Software in the field of genomics has become an integral part of the study of science and is an important element in increasing productivity. A well-designed application uses fewer resources of the working computer, and relieves the researcher’s burden, saving time and increasing work efficiency.
However, the trend shows that such software is developed under low funding conditions, usually by academic staff without the involvement of highly qualified programmer-engineers. These solutions are very poorly supported later on and are plagued with lacklustre customer feedback, leaving us with unreliable software, that is difficult to use, and works with errors.
The problem is becoming more and more pressing, as the amount of genetic data stored, analysed and studied is constantly increasing. Such software is developed at the expense of state support, with a large number of conditions and restrictions. With that in mind, let’s try to figure out what types of software can be found on the market and what tasks they are used to solve.
These programs use information about the activity of certain genes to figure out pathways to regulate the work of our genome. They enable tracking various patterns, such as two genes having the same degree of activity in different conditions to draw a conclusion about their interaction with each other.
Take gene interaction estimation as an example. There are many algorithms for estimating gene interactions, however, the most common ones are not always the best, so the direction of developing an application with a complete database of algorithms, with their selection and application in two clicks, is a promising direction. With a plethora of various algorithms in this area, AI/ML algorithms look promising in this area, however, they are difficult to develop, and require enhanced control during validation.
Other tools predict health risks, like software that calculates an individual’s risk level for breast or ovarian cancer based on family history and other data. It is this kind of software that can suggest recommendations for lifestyle adjustments that are presented to people on platforms like 23andme, Orig3n, and others. At the moment, the functionality of these applications is limited to displaying general interpreted information. But imagine having an opportunity to take a closer look at the relationships between your genes, or a detailed map of the your genome? With technological advancements in the imminent future, more and more insight will be available about the same genome stored on such a platform.
As a side note, the emergence of such applications, and their increasing adoption, will lead to standardisation, which means simplification of genetic testing, data transfer and increased research productivity. However, for the time being, it’s a free-for-all.
Large genetic data storage
The first challenge is to store humongous amounts of genetic data. The second challenge is to have an ability to efficiently retrieve information from these data dumps.
It is becoming essential to design and implement capable next-generation archiving software. The mass nature of genetic testing implies the creation of large archives which require novel indexing approaches for faster subsequent retrieval. Next-gen genetic storage and retrieval systems should allow you to quickly find, export and send files with a volume of several hundred s of gigabytes. Keep in mind that the raw data of the decoded human genome can take up to 600 GB. In general, the specifics of this application will fully comply with the principles of big data management applications.
Modelling and simulation tools
In some cases, it is not enough to have a classical, queryable, database at hand, or algorithms for tracking gene interactions, this is especially true for new, unexplored mutations.
Modelling the structure of a protein based on the structure of a gene code is a very promising area of development. Knowing the structure of the protein, it is possible to draw a conclusion about the possible violations of its functions in relation to the norm.
With that in mind, it is quite possible to develop a system that enables predicting the phenotype (appearance) depending on the genotype. It is hard to overestimate the importance of such a working tool in forensics or in family planning and artificial insemination. Of course, we’re still at least several years away from such software, and a lot of work should be done.
The road ahead
An actual problem is also the construction of a universal system which enables storing patient data, studying mutations, making predictions, and quickly filtering out unnecessary information.
Imagine a software that is a hybrid of LIMS, a doctor’s notebook, a genetic browser, and all this works in cooperation with the largest scientific databases that collect information and study the pathogenicity, prevalence and relationship of mutations.
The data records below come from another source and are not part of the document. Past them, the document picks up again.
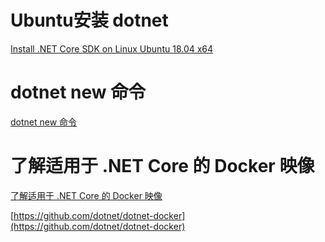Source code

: # Ubuntu安装 dotnet
[Install .NET Core SDK on Linux Ubuntu 18.04 x64](https://dotnet.microsoft.com/download/linux-package-manager/ubuntu18-04/sdk-current)
 
# dotnet new 命令 
[dotnet new 命令 ](https://docs.microsoft.com/zh-cn/dotnet/core/tools/dotnet-new?tabs=netcore21)

# 了解适用于 .NET Core 的 Docker 映像
[了解适用于 .NET Core 的 Docker 映像](https://docs.microsoft.com/zh-cn/dotnet/core/docker/building-net-docker-images)

[https://github.com/dotnet/dotnet-docker](https://github.com/dotnet/dotnet-docker)
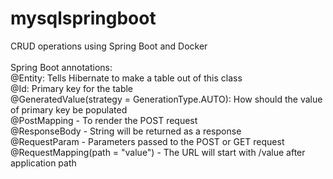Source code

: # mysqlspringboot
CRUD operations using Spring Boot and Docker
<br/>
<br/>
Spring Boot annotations:<br/>
@Entity: Tells Hibernate to make a table out of this class <br/>
@Id: Primary key for the table<br/>
@GeneratedValue(strategy = GenerationType.AUTO): How should the value of primary key be populated<br/>
@PostMapping - To render the POST request<br/>
@ResponseBody - String will be returned as a response<br/>
@RequestParam - Parameters passed to the POST or GET request<br/>
@RequestMapping(path = "value") - The URL will start with /value after application path<br/>
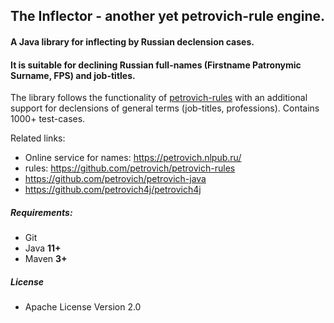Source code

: ## The Inflector - another yet petrovich-rule engine. 
#### A Java library for inflecting by Russian declension cases. 
#### It is suitable for declining Russian full-names (Firstname Patronymic Surname, FPS) and job-titles.

The library follows the functionality of [petrovich-rules](https://github.com/petrovich)
with an additional support for declensions of general terms (job-titles, professions).
Contains 1000+ test-cases.

Related links:
- Online service for names: https://petrovich.nlpub.ru/
- rules: https://github.com/petrovich/petrovich-rules
- https://github.com/petrovich/petrovich-java
- https://github.com/petrovich4j/petrovich4j

##### Requirements:

- Git
- Java **11+**
- Maven **3+**

##### License

* Apache License Version 2.0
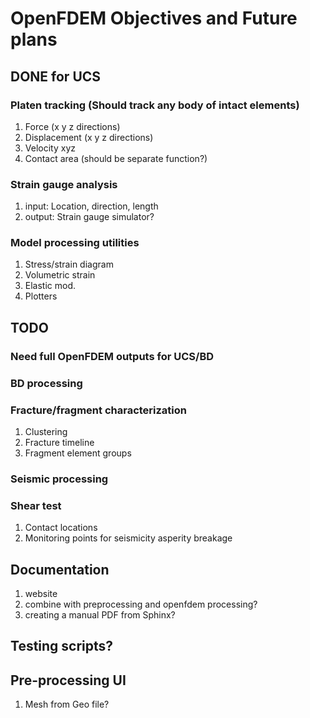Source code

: # OpenFDEM Objectives and Future plans

## DONE for UCS

### Platen tracking (Should track any body of intact elements)
1. Force (x y z directions)
2. Displacement (x y z directions)
3. Velocity xyz
4. Contact area (should be separate function?)

### Strain gauge analysis
1. input: Location, direction, length
2. output: Strain gauge simulator?

### Model processing utilities
1. Stress/strain diagram
2. Volumetric strain
3. Elastic mod.
4. Plotters

## TODO

### Need full OpenFDEM outputs for UCS/BD

### BD processing

### Fracture/fragment characterization
1. Clustering
2. Fracture timeline
3. Fragment element groups

### Seismic processing

### Shear test
1. Contact locations
1. Monitoring points for seismicity asperity breakage

## Documentation
1. website
2. combine with preprocessing and openfdem processing?
3. creating a manual PDF from Sphinx?

## Testing scripts?

## Pre-processing UI
1. Mesh from Geo file?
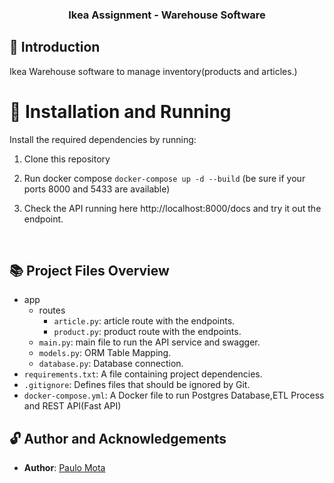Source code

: 
  
<!-- PROJECT -->  
<p align="center">  
  <h3 align="center">   
   Ikea Assignment - Warehouse Software
  </h3>   
</p>  
  
<!-- ABOUT THE PROJECT -->  
## 🤔 Introduction  

Ikea Warehouse software to manage inventory(products and articles.)
<br />   
  
  
<!-- INSTALLATION -->  

# 🔨 Installation and Running

Install the required dependencies by running:

  
1. Clone this repository  
  
2. Run docker compose `docker-compose up -d --build` (be sure if your ports 8000 and 5433 are available)

3. Check the API running here http://localhost:8000/docs and try it out the endpoint.

<br />  
  
## 📚 Project Files Overview
- app
  - routes
    - `article.py`: article route with the endpoints. 
    - `product.py`: product route with the endpoints. 
  - `main.py`: main file to run the API service and swagger.
  - `models.py`: ORM Table Mapping.
  - `database.py`: Database connection.
- `requirements.txt`: A file containing project dependencies.
- `.gitignore`: Defines files that should be ignored by Git.
- `docker-compose.yml`: A Docker file to run Postgres Database,ETL Process and REST API(Fast API)

## 🔓 Author and Acknowledgements

- **Author**: [Paulo Mota](https://www.linkedin.com/in/paulo-mota-955218a2/)<br>
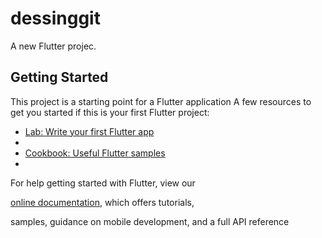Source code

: # dessinggit
A new Flutter projec. 
## Getting Started 
This project is a starting point for a Flutter application
A few resources to get you started if this is your first Flutter project:

- [Lab: Write your first Flutter app](https://flutter.dev/docs/get-started/codelab)
- 
- [Cookbook: Useful Flutter samples](https://flutter.dev/docs/cookbook)
- 
For help getting started with Flutter, view our

[online documentation](https://flutter.dev/docs), which offers tutorials,

samples, guidance on mobile development, and a full API reference
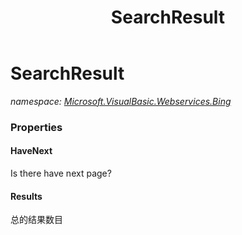﻿---
title: SearchResult
---

# SearchResult
_namespace: [Microsoft.VisualBasic.Webservices.Bing](N-Microsoft.VisualBasic.Webservices.Bing.html)_






### Properties

#### HaveNext
Is there have next page?
#### Results
总的结果数目
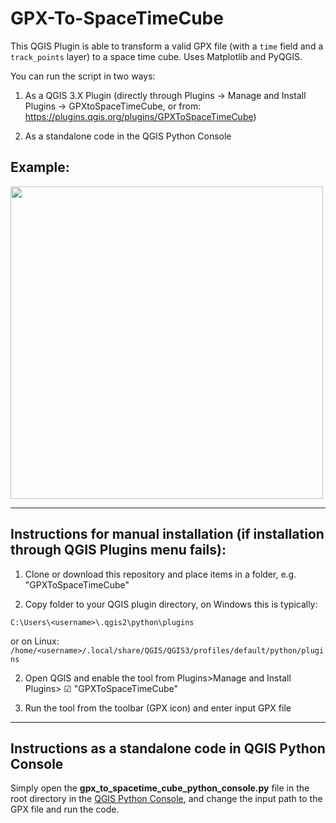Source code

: # GPX-To-SpaceTimeCube
This QGIS Plugin is able to transform a valid GPX file (with a `time` field and a `track_points` layer) to a space time cube. Uses Matplotlib and PyQGIS.  

You can run the script in two ways:    
1. As a QGIS 3.X Plugin (directly through Plugins -> Manage and Install Plugins -> GPXtoSpaceTimeCube, or from: https://plugins.qgis.org/plugins/GPXToSpaceTimeCube)  

2. As a standalone code in the QGIS Python Console 


## Example:
<img src="/spacetimeplot.gif?raw=true" width="500px">

******************************************
## Instructions for manual installation (if installation through QGIS Plugins menu fails): 

1. Clone or download this repository and place items in a folder, e.g. "GPXToSpaceTimeCube"

1. Copy folder to your QGIS plugin directory, on Windows this is typically:   

`C:\Users\<username>\.qgis2\python\plugins`

or on Linux: `/home/<username>/.local/share/QGIS/QGIS3/profiles/default/python/plugins`

2. Open QGIS and enable the tool from Plugins>Manage and Install Plugins> ☑ "GPXToSpaceTimeCube"   

3. Run the tool from the toolbar (GPX icon) and enter input GPX file

**************************************
## Instructions as a standalone code in QGIS Python Console

Simply open the **gpx_to_spacetime_cube_python_console.py**	file in the root directory in the [QGIS Python Console](https://docs.qgis.org/3.40/en/docs/user_manual/plugins/python_console.html), and change the input path to the GPX file and run the code.

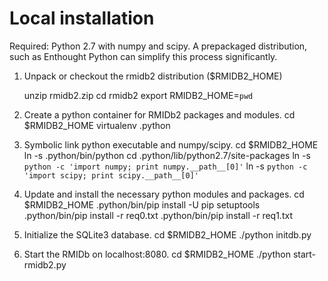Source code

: 
# Local installation

Required: Python 2.7 with numpy and scipy. A prepackaged distribution, such as
Enthought Python can simplify this process significantly. 

1. Unpack or checkout the rmidb2 distribution ($RMIDB2_HOME)

	unzip rmidb2.zip
	cd rmidb2
	export RMIDB2_HOME=`pwd`

2. Create a python container for RMIDb2 packages and modules.
	cd $RMIDB2_HOME
	virtualenv .python

3. Symbolic link python executable and numpy/scipy.
	cd $RMIDB2_HOME
	ln -s .python/bin/python
	cd .python/lib/python2.7/site-packages
	ln -s `python -c 'import numpy; print numpy.__path__[0]'`
	ln -s `python -c 'import scipy; print scipy.__path__[0]'`

4. Update and install the necessary python modules and packages.
	cd $RMIDB2_HOME
	.python/bin/pip install -U pip setuptools
	.python/bin/pip install -r req0.txt
	.python/bin/pip install -r req1.txt

5. Initialize the SQLite3 database.
	cd $RMIDB2_HOME
	./python initdb.py

6. Start the RMIDb on localhost:8080.
	cd $RMIDB2_HOME
	./python start-rmidb2.py
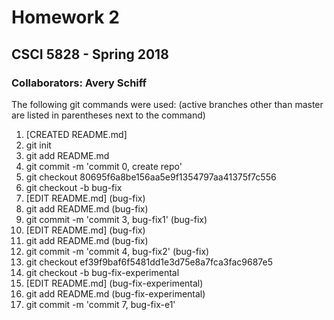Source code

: # Homework 2
## CSCI 5828 - Spring 2018
### Collaborators: Avery Schiff
The following git commands were used: (active branches other than master are listed in parentheses next to the command)
1. [CREATED README.md]
2. git init
3. git add README.md
4. git commit -m 'commit 0, create repo'
5. git checkout 80695f6a8be156aa5e9f1354797aa41375f7c556
6. git checkout -b bug-fix
7. [EDIT README.md] (bug-fix)
8. git add README.md (bug-fix)
9. git commit -m 'commit 3, bug-fix1' (bug-fix)
10. [EDIT README.md] (bug-fix)
11. git add README.md (bug-fix)
12. git commit -m 'commit 4, bug-fix2' (bug-fix)
13. git checkout ef39f9baf6f5481dd1e3d75e8a7fca3fac9687e5
14. git checkout -b bug-fix-experimental
15. [EDIT README.md] (bug-fix-experimental)
16. git add README.md (bug-fix-experimental)
17. git commit -m 'commit 7, bug-fix-e1'
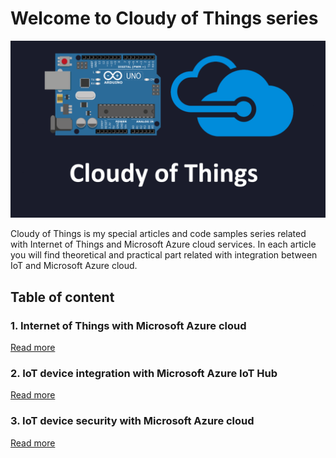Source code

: # Welcome to Cloudy of Things series


![Image](https://github.com/Daniel-Krzyczkowski/Daniel-Krzyczkowski.github.io/blob/master/cloudyofthings/mainassets/CloudyOfThings.png?raw=true)

Cloudy of Things is my special articles and code samples series related with Internet of Things and Microsoft Azure cloud services. In each article you will find theoretical and practical part related with integration between IoT and Microsoft Azure cloud.

## Table of content


### 1. Internet of Things with Microsoft Azure cloud
[Read more](https://daniel-krzyczkowski.github.io/cloudyofthings/article1/index)

### 2. IoT device integration with Microsoft Azure IoT Hub
[Read more](https://daniel-krzyczkowski.github.io/cloudyofthings/article1/index)

### 3. IoT device security with Microsoft Azure cloud
[Read more](https://daniel-krzyczkowski.github.io/cloudyofthings/article1/index)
At HMND we have been contributing to the development of such a universal application which allows a complete analysis of all the patient’s mutations without switching between countless browser pages and without opening a huge number of highly specialised programs.
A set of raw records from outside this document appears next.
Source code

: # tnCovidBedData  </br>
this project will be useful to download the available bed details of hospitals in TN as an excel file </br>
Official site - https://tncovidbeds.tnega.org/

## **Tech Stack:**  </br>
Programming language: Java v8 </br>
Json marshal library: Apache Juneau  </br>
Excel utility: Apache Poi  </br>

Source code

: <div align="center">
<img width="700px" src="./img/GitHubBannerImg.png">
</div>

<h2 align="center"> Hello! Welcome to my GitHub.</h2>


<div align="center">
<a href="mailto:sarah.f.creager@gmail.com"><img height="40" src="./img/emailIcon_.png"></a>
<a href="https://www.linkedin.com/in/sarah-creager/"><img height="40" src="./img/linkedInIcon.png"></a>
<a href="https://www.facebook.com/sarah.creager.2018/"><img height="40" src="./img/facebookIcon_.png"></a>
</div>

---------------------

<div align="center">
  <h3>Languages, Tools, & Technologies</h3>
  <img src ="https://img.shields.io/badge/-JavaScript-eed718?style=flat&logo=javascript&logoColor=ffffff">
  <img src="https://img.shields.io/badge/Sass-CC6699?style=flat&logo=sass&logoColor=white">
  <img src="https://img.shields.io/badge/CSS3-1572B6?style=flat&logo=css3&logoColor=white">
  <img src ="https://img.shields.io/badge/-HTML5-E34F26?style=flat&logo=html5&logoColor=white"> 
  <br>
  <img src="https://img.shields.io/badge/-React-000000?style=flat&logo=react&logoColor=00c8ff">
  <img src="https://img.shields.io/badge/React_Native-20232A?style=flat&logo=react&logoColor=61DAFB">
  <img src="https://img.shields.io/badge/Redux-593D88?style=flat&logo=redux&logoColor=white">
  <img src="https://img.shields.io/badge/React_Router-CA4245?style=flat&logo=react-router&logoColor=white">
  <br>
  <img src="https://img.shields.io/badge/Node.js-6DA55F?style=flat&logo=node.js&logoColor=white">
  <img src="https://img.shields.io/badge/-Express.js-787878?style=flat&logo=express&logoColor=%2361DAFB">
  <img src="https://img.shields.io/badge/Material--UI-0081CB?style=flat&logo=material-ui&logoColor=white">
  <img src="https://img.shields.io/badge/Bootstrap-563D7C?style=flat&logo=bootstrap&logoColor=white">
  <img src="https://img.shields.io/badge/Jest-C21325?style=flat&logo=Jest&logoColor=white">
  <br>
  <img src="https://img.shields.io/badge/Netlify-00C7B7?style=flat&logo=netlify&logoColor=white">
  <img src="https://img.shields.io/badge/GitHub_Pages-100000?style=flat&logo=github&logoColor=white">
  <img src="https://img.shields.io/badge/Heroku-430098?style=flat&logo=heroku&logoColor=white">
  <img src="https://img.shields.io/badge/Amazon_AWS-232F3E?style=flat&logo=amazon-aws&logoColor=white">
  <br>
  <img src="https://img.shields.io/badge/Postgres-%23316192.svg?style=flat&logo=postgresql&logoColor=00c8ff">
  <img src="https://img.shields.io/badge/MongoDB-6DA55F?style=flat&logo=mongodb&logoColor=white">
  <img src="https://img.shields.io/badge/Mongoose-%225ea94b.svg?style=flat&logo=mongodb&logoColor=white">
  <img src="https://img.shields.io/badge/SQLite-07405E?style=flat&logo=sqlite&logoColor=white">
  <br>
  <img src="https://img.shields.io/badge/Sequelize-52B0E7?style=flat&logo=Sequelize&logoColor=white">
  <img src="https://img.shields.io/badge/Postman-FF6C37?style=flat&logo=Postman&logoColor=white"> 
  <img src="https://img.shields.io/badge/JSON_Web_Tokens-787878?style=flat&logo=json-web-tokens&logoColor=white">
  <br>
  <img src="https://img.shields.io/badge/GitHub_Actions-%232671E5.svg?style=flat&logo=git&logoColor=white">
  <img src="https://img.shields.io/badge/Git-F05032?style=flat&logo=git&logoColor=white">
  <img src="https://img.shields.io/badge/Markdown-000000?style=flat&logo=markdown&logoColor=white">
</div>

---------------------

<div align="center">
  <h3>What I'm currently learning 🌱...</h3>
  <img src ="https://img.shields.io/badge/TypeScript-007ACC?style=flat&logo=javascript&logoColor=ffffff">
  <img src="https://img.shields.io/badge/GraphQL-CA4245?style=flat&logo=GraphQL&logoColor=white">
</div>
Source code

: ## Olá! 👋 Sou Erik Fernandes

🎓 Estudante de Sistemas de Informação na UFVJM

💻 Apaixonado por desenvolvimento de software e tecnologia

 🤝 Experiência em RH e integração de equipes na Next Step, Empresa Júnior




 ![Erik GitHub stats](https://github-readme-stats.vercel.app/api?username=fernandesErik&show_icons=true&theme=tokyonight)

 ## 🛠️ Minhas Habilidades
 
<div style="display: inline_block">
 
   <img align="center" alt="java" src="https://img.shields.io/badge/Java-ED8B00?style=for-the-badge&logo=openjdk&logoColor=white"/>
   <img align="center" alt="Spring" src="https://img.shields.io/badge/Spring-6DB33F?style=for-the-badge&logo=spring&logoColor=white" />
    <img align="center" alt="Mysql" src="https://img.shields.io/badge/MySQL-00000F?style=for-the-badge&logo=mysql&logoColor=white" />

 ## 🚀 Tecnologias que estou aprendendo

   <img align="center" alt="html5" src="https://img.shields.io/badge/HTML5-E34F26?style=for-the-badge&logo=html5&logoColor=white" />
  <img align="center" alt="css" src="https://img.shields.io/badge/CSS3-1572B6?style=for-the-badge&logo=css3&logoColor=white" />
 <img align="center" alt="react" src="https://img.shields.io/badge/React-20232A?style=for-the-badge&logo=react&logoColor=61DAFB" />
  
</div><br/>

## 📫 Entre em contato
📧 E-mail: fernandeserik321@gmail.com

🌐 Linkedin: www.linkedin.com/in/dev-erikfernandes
Two main tasks that need to be solved when developing such an application:
- Establish a reliable feedback flow with the client
- Stay open to fresh ideas that can significantly improve thew workflow, as the science matures
Of course, aside from technical challenges, the main hurdle when creating such software is compliance. Software that is recognised as “medical” can be vetted and approved for diagnosis in one country, but may be suitable only for non-professional use in another, and be completely banned in a third.
As a result, it is worth mentioning the undeniable prospect of developing software for genetic research, since now this niche is often occupied by low-quality programs that have become too outdated, too specialised, too buggy.